Theater companies cut Shakespeare to reflect casting, to indulge shortened attention spans, or to center the play on a director's artistic vision or insight, among other reasons. Curio Theatre's current production of The Tempest proves that a bit of risk lies in any of these approaches. And, like any gamble, it also hints at large, if quick, rewards.
The Tempest's traditional three-hour run time presents one of Shakespeare's most straightforward plots. Courtly treachery dethroned Duke Prospero (Brian McCann) and imprisoned him and his daughter Miranda (a delightful Isa St. Clair) on a remote island inhabited by the spirit Ariel and a monster, Caliban (Robert DaPonte). Here, Prospero learns magic and enslaves Ariel and Caliban.
Twelve years later, a passing ship carries the traitors within reach of Prospero's power, offering the opportunity for revenge, reconciliation, and forgiveness.
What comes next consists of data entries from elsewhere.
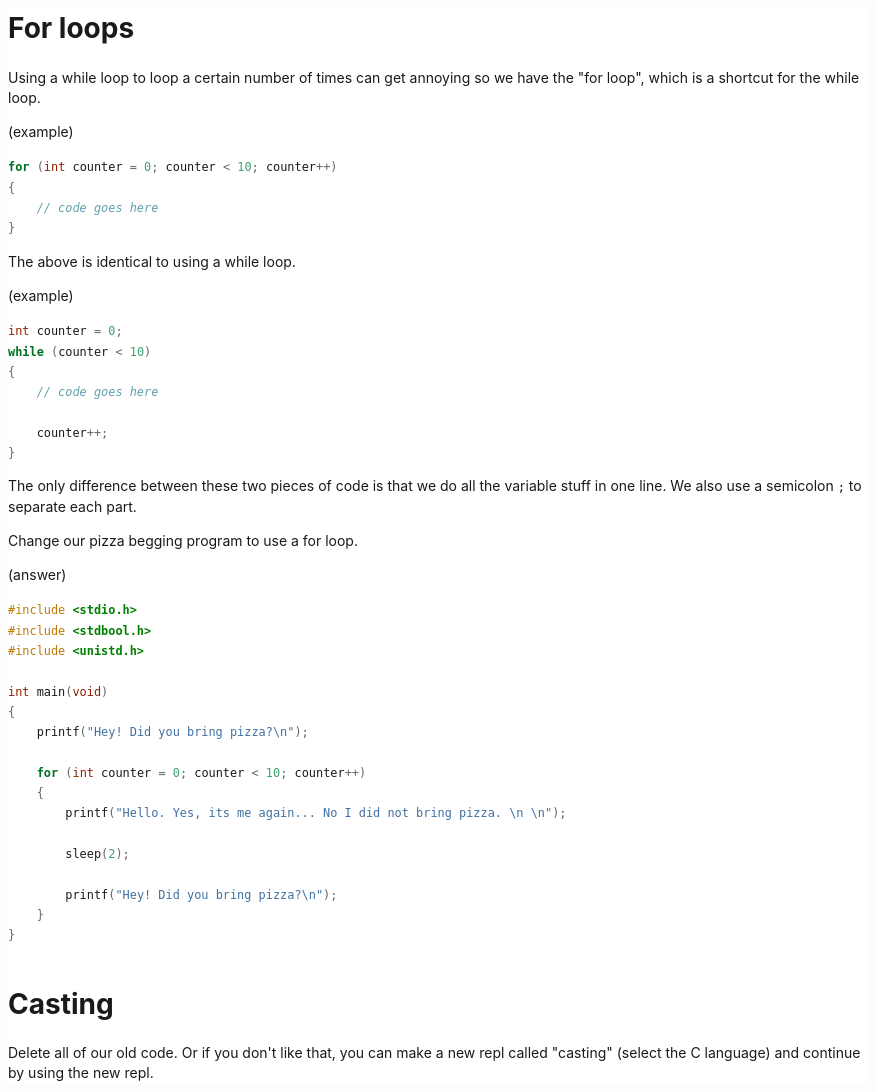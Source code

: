 # For loops
Using a while loop to loop a certain number of times can get annoying so we have the "for loop", which is a shortcut for the while loop.

(example)
```c
for (int counter = 0; counter < 10; counter++)
{
	// code goes here
}
```

The above is identical to using a while loop.

(example)
```c
int counter = 0;
while (counter < 10) 
{
	// code goes here

	counter++;
}
```

The only difference between these two pieces of code is that we do all the variable stuff in one line. We also use a semicolon `;` to separate each part.

Change our pizza begging program to use a for loop.

(answer)
```c
#include <stdio.h>
#include <stdbool.h>
#include <unistd.h>

int main(void) 
{
	printf("Hey! Did you bring pizza?\n");

	for (int counter = 0; counter < 10; counter++)
	{
		printf("Hello. Yes, its me again... No I did not bring pizza. \n \n");

		sleep(2);

		printf("Hey! Did you bring pizza?\n");
	}
}
```

# Casting
Delete all of our old code. Or if you don't like that, you can make a new repl called "casting" (select the C language) and continue by using the new repl.
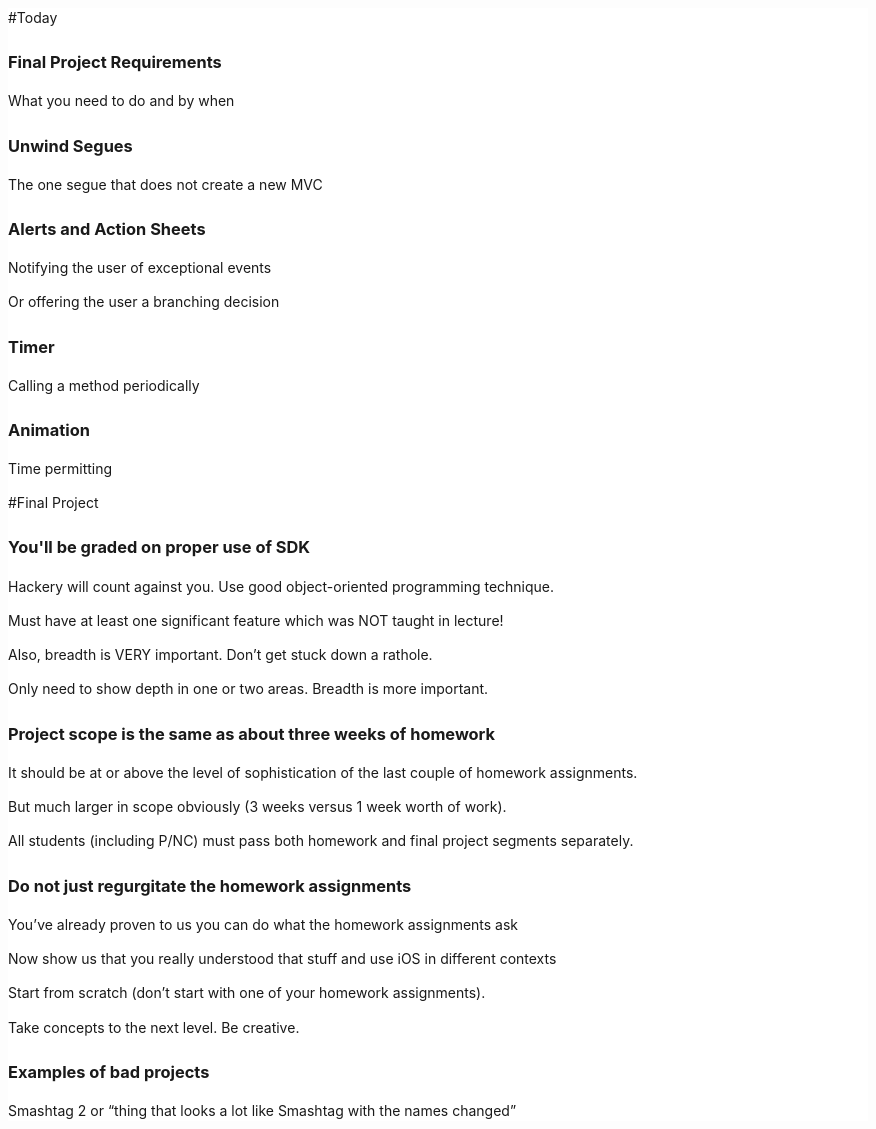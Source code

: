  
#Today

### Final Project Requirements
  What you need to do and by when
### Unwind Segues
  The one segue that does not create a new MVC
###  Alerts and Action Sheets

  Notifying the user of exceptional events
  
  Or offering the user a branching decision
  
### Timer

  Calling a method periodically
  
### Animation

  Time permitting


#Final Project
### You'll be graded on proper use of SDK

  Hackery will count against you. Use good object-oriented programming technique.
  
  Must have at least one significant feature which was NOT taught in lecture!
  
  Also, breadth is VERY important. Don’t get stuck down a rathole.
  
  Only need to show depth in one or two areas. Breadth is more important.
  
### Project scope is the same as about three weeks of homework

  It should be at or above the level of sophistication of the last couple of homework assignments.
  
  But much larger in scope obviously (3 weeks versus 1 week worth of work).
  
  All students (including P/NC) must pass both homework and final project segments separately.
  
### Do not just regurgitate the homework assignments

  You’ve already proven to us you can do what the homework assignments ask
  
  Now show us that you really understood that stuff and use iOS in different contexts
  
  Start from scratch (don’t start with one of your homework assignments).
  
  Take concepts to the next level. Be creative.


### Examples of bad projects

  Smashtag 2 or “thing that looks a lot like Smashtag with the names changed”
  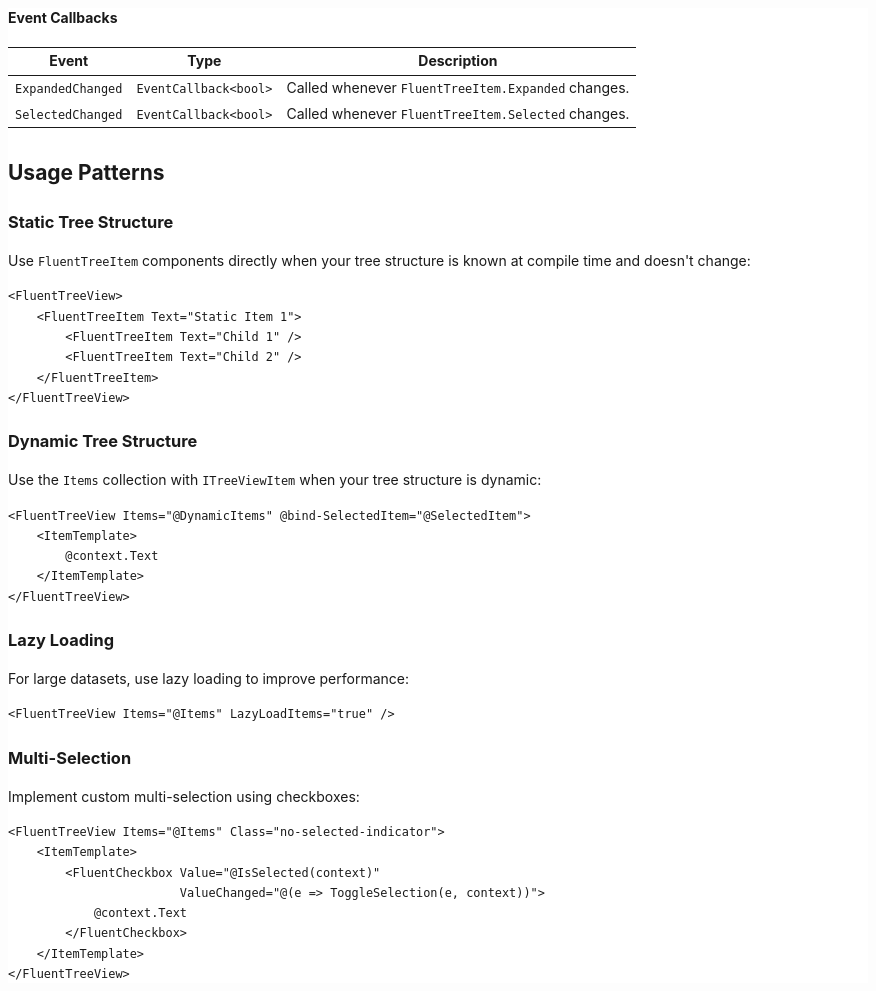 #### Event Callbacks

| Event | Type | Description |
|-------|------|-------------|
| `ExpandedChanged` | `EventCallback<bool>` | Called whenever `FluentTreeItem.Expanded` changes. |
| `SelectedChanged` | `EventCallback<bool>` | Called whenever `FluentTreeItem.Selected` changes. |

## Usage Patterns

### Static Tree Structure
Use `FluentTreeItem` components directly when your tree structure is known at compile time and doesn't change:

```razor
<FluentTreeView>
    <FluentTreeItem Text="Static Item 1">
        <FluentTreeItem Text="Child 1" />
        <FluentTreeItem Text="Child 2" />
    </FluentTreeItem>
</FluentTreeView>
```

### Dynamic Tree Structure  
Use the `Items` collection with `ITreeViewItem` when your tree structure is dynamic:

```razor
<FluentTreeView Items="@DynamicItems" @bind-SelectedItem="@SelectedItem">
    <ItemTemplate>
        @context.Text
    </ItemTemplate>
</FluentTreeView>
```

### Lazy Loading
For large datasets, use lazy loading to improve performance:

```razor
<FluentTreeView Items="@Items" LazyLoadItems="true" />
```

### Multi-Selection
Implement custom multi-selection using checkboxes:

```razor
<FluentTreeView Items="@Items" Class="no-selected-indicator">
    <ItemTemplate>
        <FluentCheckbox Value="@IsSelected(context)" 
                        ValueChanged="@(e => ToggleSelection(e, context))">
            @context.Text
        </FluentCheckbox>
    </ItemTemplate>
</FluentTreeView>
```
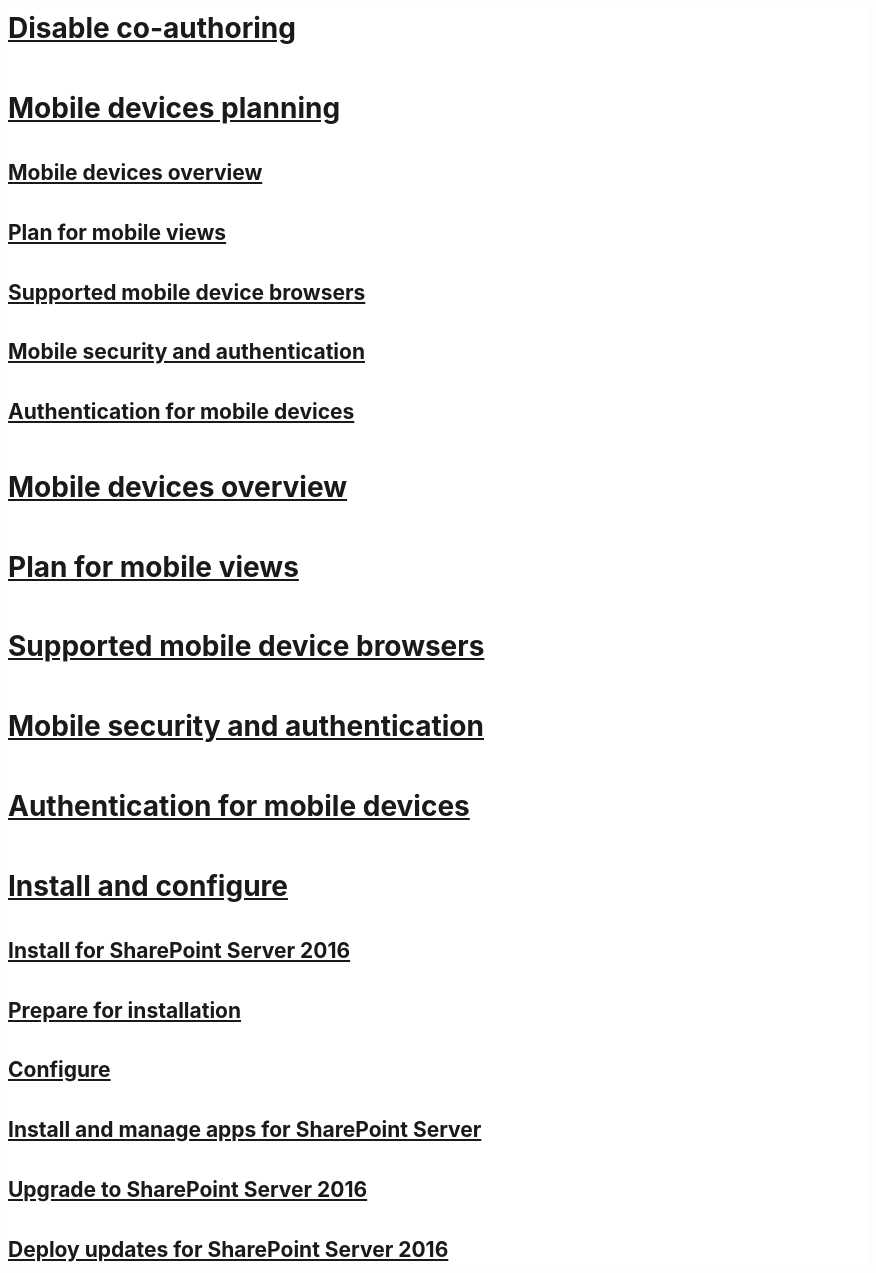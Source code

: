 # [Disable co-authoring](articles/disable-co-authoring-in-sharepoint-2013.md)
# [Mobile devices planning](articles/plan-for-mobile-devices-in-sharepoint-2013.md)
  ## [Mobile devices overview](articles/overview-of-mobile-devices-and-sharepoint-server-2013.md)
  ## [Plan for mobile views](articles/plan-for-mobile-views-in-sharepoint-server-2013.md)
  ## [Supported mobile device browsers](articles/mobile-device-browsers-supported-in-sharepoint-2013.md)
  ## [Mobile security and authentication](articles/mobile-security-and-authentication-in-sharepoint-2013.md)
  ## [Authentication for mobile devices](articles/authentication-for-mobile-devices-in-sharepoint-2013.md)
# [Mobile devices overview](articles/overview-of-mobile-devices-and-sharepoint-server-2013.md)
# [Plan for mobile views](articles/plan-for-mobile-views-in-sharepoint-server-2013.md)
# [Supported mobile device browsers](articles/mobile-device-browsers-supported-in-sharepoint-2013.md)
# [Mobile security and authentication](articles/mobile-security-and-authentication-in-sharepoint-2013.md)
# [Authentication for mobile devices](articles/authentication-for-mobile-devices-in-sharepoint-2013.md)
# [Install and configure](articles/install-and-configure-sharepoint-server-2016.md)
  ## [Install for SharePoint Server 2016](articles/install-sharepoint-server-2016.md)
  ## [Prepare for installation](articles/prepare-for-installation-of-sharepoint-server-2016.md)
  ## [Configure](articles/configure-sharepoint-server-2016.md)
  ## [Install and manage apps for SharePoint Server](articles/install-and-manage-apps-for-sharepoint-server.md)
  ## [Upgrade to SharePoint Server 2016](articles/upgrade-to-sharepoint-server-2016.md)
  ## [Deploy updates for SharePoint Server 2016](articles/deploy-software-updates-for-sharepoint-server-2016.md)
Curio's double-casting of one of these roles (I won't spoil it) gambles on director Dan Hodge's sharp insight, which he applied in slicing an hour out of the text. This choice accentuates the intensely theatrical, magical elements of the production: Jared Reed's stormy lighting, Patrick Lamborn's earthy and elemental sound design, and Paul Kuhn's inventive, multitiered island set of precipices, hidden caves, and massive gulf of ocean.
As Lamborn's illuminating original music wafts up from beneath the stage, DaPonte's Caliban scurries across this realm like a wounded dog; covered in patches of fur and dirt, he bays like a trapped animal, terrifies with his bellowing cadence, and yet appears the most human of all the characters.
Hodge's remaining double-casting choices play to the cast's strengths. Eric Scotolati delivers equally solid depictions of the scheming Sebastian and clownish Trinculo; Aetna Gallagher mirrors Scotolati's smart take as Prospero's traitorous sister Antonia (a brother, Antonio, in the original) and the drunken wench Stephano. McCann's Prospero towers over these performances, both literally from a 10-foot perch and in his depiction of a victim wracked by suffering and twisted in his rationalizations for revenge.
But while we gain in concentrated intensity, we lose in the development of Shakespeare's greater themes. This outstandingly acted, spectacularly designed Tempest (especially from a small-budget company) rushes through each scene, reducing the complexity of its characters and stripping the play of its moral force.
"We are such stuff as dreams are made on," McCann's Prospero intones. This Tempest mesmerizes like a magic act, but leaves a longing for five — if not 50 — more minutes of reverie.